とりあえず、紅葉から文をはずすと、いつものように隠してある文箱に文をしまった。そんなに簡単に様子を伝えられるものでもないのだ。

体は順調に回復したものの、色々と元の通りというわけには行かない事が多い。
隊内での扱いがまず変わった。今までのような雑用は一気に減って、幹部らしい扱いをされるようになったことはいいことだろう。覚書の一件以来、セイの元へは情報も正確に集まるようになってきている。
妙な噂の種になることも減ったような気がする。セイの剣の腕についても、武田との立会いから甘く見るようなものもいなくなった。
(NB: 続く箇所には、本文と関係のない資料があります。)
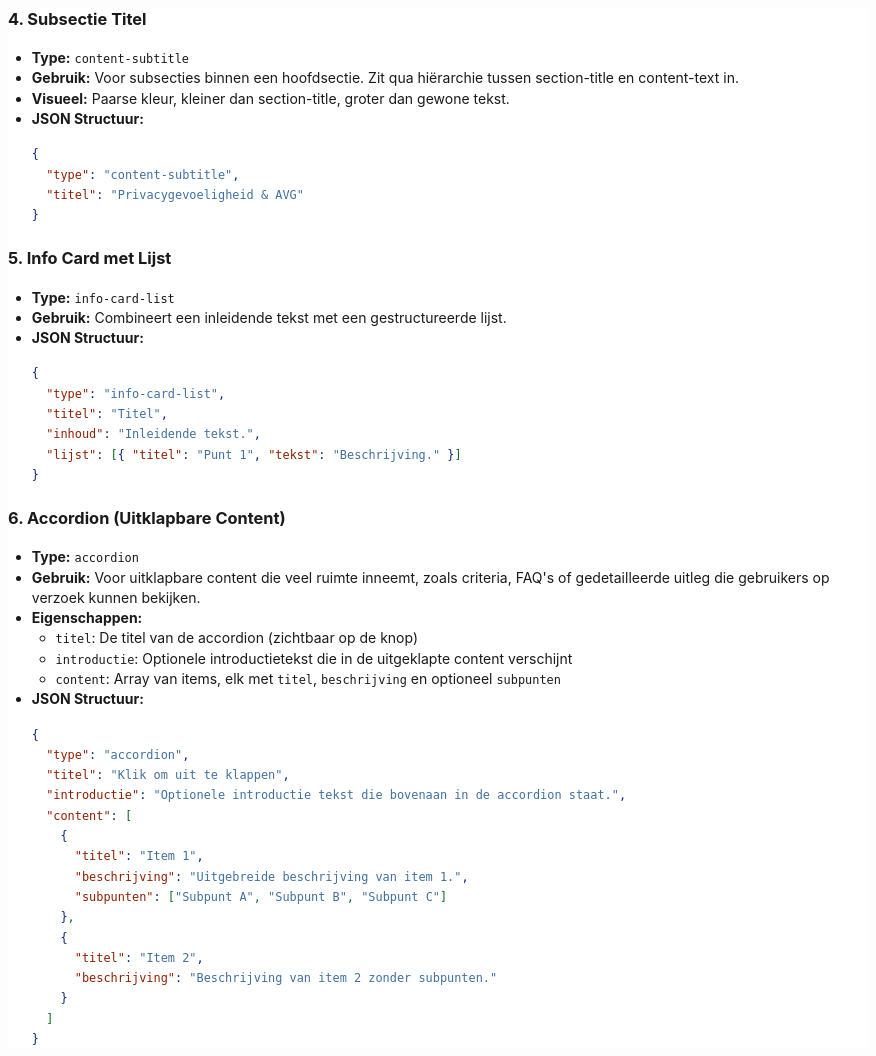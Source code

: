 
### 4. Subsectie Titel
- **Type:** `content-subtitle`
- **Gebruik:** Voor subsecties binnen een hoofdsectie. Zit qua hiërarchie tussen section-title en content-text in.
- **Visueel:** Paarse kleur, kleiner dan section-title, groter dan gewone tekst.
- **JSON Structuur:**
  ```json
  {
    "type": "content-subtitle",
    "titel": "Privacygevoeligheid & AVG"
  }
  ```

### 5. Info Card met Lijst
- **Type:** `info-card-list`
- **Gebruik:** Combineert een inleidende tekst met een gestructureerde lijst.
- **JSON Structuur:**
  ```json
  {
    "type": "info-card-list",
    "titel": "Titel",
    "inhoud": "Inleidende tekst.",
    "lijst": [{ "titel": "Punt 1", "tekst": "Beschrijving." }]
  }
  ```

### 6. Accordion (Uitklapbare Content)
- **Type:** `accordion`
- **Gebruik:** Voor uitklapbare content die veel ruimte inneemt, zoals criteria, FAQ's of gedetailleerde uitleg die gebruikers op verzoek kunnen bekijken.
- **Eigenschappen:** 
  - `titel`: De titel van de accordion (zichtbaar op de knop)
  - `introductie`: Optionele introductietekst die in de uitgeklapte content verschijnt
  - `content`: Array van items, elk met `titel`, `beschrijving` en optioneel `subpunten`
- **JSON Structuur:**
  ```json
  {
    "type": "accordion",
    "titel": "Klik om uit te klappen",
    "introductie": "Optionele introductie tekst die bovenaan in de accordion staat.",
    "content": [
      {
        "titel": "Item 1",
        "beschrijving": "Uitgebreide beschrijving van item 1.",
        "subpunten": ["Subpunt A", "Subpunt B", "Subpunt C"]
      },
      {
        "titel": "Item 2", 
        "beschrijving": "Beschrijving van item 2 zonder subpunten."
      }
    ]
  }
  ```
個人的に関わった幹部達は、あまり変化がないともいえるが、やはり前のままではない。土方は、今までのような雑用の仕事を頼まれることが減って、限 られた面子での用談の場に同席させられることが増えた。しっかりとセイを認めてくれているからともいえるが、不用意な動きをするな、と固く約束させられる ことが多くなった。
原田は時折、おまさからといって何かしらの小物をもらうことが増えた気がする。

ただ、永倉や原田、藤堂、斎藤達一部の幹部が用もないのに診療所に集まってくることだけが変わらなくて、セイをほっとさせた。

「神谷さん、いますか?」

声をかけてから総司が小部屋に顔を覗かせた。
どきっとしてセイは慌てて、手にしていた紅葉を背中に隠した。

「あ、はい」
「今夜、申し訳ないんですが、原田さんたちが付き合えっていうので、先に帰っていてくれますか?」
「あ……、じゃあ、先に一人で帰ります」
「ごめんなさい。あまり遅くならないうちに帰りますから」

申し訳なさそうに総司がいうと、セイはほっと息をついた。それから、慌てて総司に詫びた。
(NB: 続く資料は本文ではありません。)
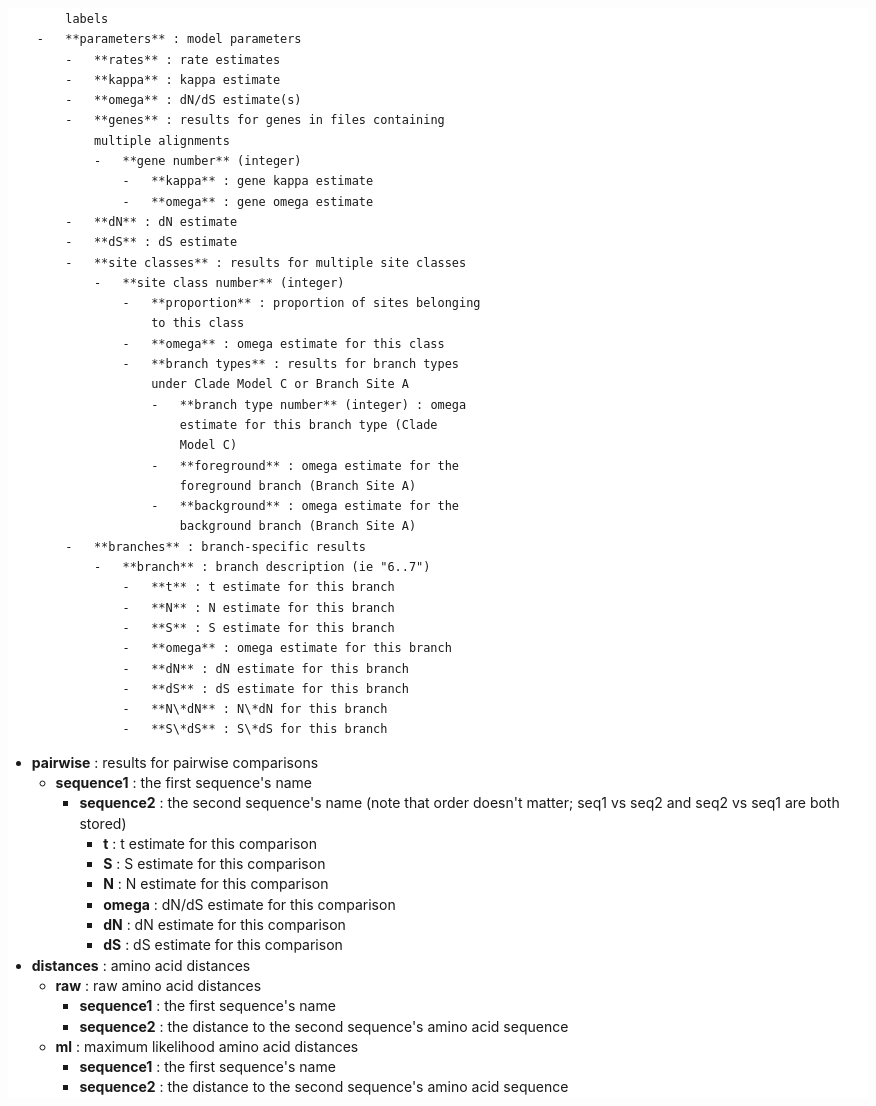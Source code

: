             labels
        -   **parameters** : model parameters
            -   **rates** : rate estimates
            -   **kappa** : kappa estimate
            -   **omega** : dN/dS estimate(s)
            -   **genes** : results for genes in files containing
                multiple alignments
                -   **gene number** (integer)
                    -   **kappa** : gene kappa estimate
                    -   **omega** : gene omega estimate
            -   **dN** : dN estimate
            -   **dS** : dS estimate
            -   **site classes** : results for multiple site classes
                -   **site class number** (integer)
                    -   **proportion** : proportion of sites belonging
                        to this class
                    -   **omega** : omega estimate for this class
                    -   **branch types** : results for branch types
                        under Clade Model C or Branch Site A
                        -   **branch type number** (integer) : omega
                            estimate for this branch type (Clade
                            Model C)
                        -   **foreground** : omega estimate for the
                            foreground branch (Branch Site A)
                        -   **background** : omega estimate for the
                            background branch (Branch Site A)
            -   **branches** : branch-specific results
                -   **branch** : branch description (ie "6..7")
                    -   **t** : t estimate for this branch
                    -   **N** : N estimate for this branch
                    -   **S** : S estimate for this branch
                    -   **omega** : omega estimate for this branch
                    -   **dN** : dN estimate for this branch
                    -   **dS** : dS estimate for this branch
                    -   **N\*dN** : N\*dN for this branch
                    -   **S\*dS** : S\*dS for this branch
-   **pairwise** : results for pairwise comparisons
    -   **sequence1** : the first sequence's name
        -   **sequence2** : the second sequence's name (note that order
            doesn't matter; seq1 vs seq2 and seq2 vs seq1 are
            both stored)
            -   **t** : t estimate for this comparison
            -   **S** : S estimate for this comparison
            -   **N** : N estimate for this comparison
            -   **omega** : dN/dS estimate for this comparison
            -   **dN** : dN estimate for this comparison
            -   **dS** : dS estimate for this comparison
-   **distances** : amino acid distances
    -   **raw** : raw amino acid distances
        -   **sequence1** : the first sequence's name
        -   **sequence2** : the distance to the second sequence's amino
            acid sequence
    -   **ml** : maximum likelihood amino acid distances
        -   **sequence1** : the first sequence's name
        -   **sequence2** : the distance to the second sequence's amino
            acid sequence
「あ、あ、ごめんなさい。今のは別に総司様がどうとかじゃなくてっ」
「大丈夫。気にしてませんから。疲れてるんでしょう?少しは貴女も羽を伸ばしてくださいね」

そういうと、にこっと笑って総司は戻って行った。総司の姿が消えると、ぺたん、とセイは部屋の真ん中に座り込んだ。

「本当に…、なんだか……」

ぽつりと口に出してから背中に隠した紅葉を手にして、くるりと回した。

―― こんなに綺麗なのに

今度こそはっきりと深いため息をついてセイは、その紅葉を文机の上に置いた。

 

 

 

幹部棟に戻る間に、総司の顔に張り付けてあった笑顔が剥がれ落ちた。はっきりとセイが安堵の息をついたことが、堪えなかったわけではない。ただ、今以上に気を使わせたくなかっただけで。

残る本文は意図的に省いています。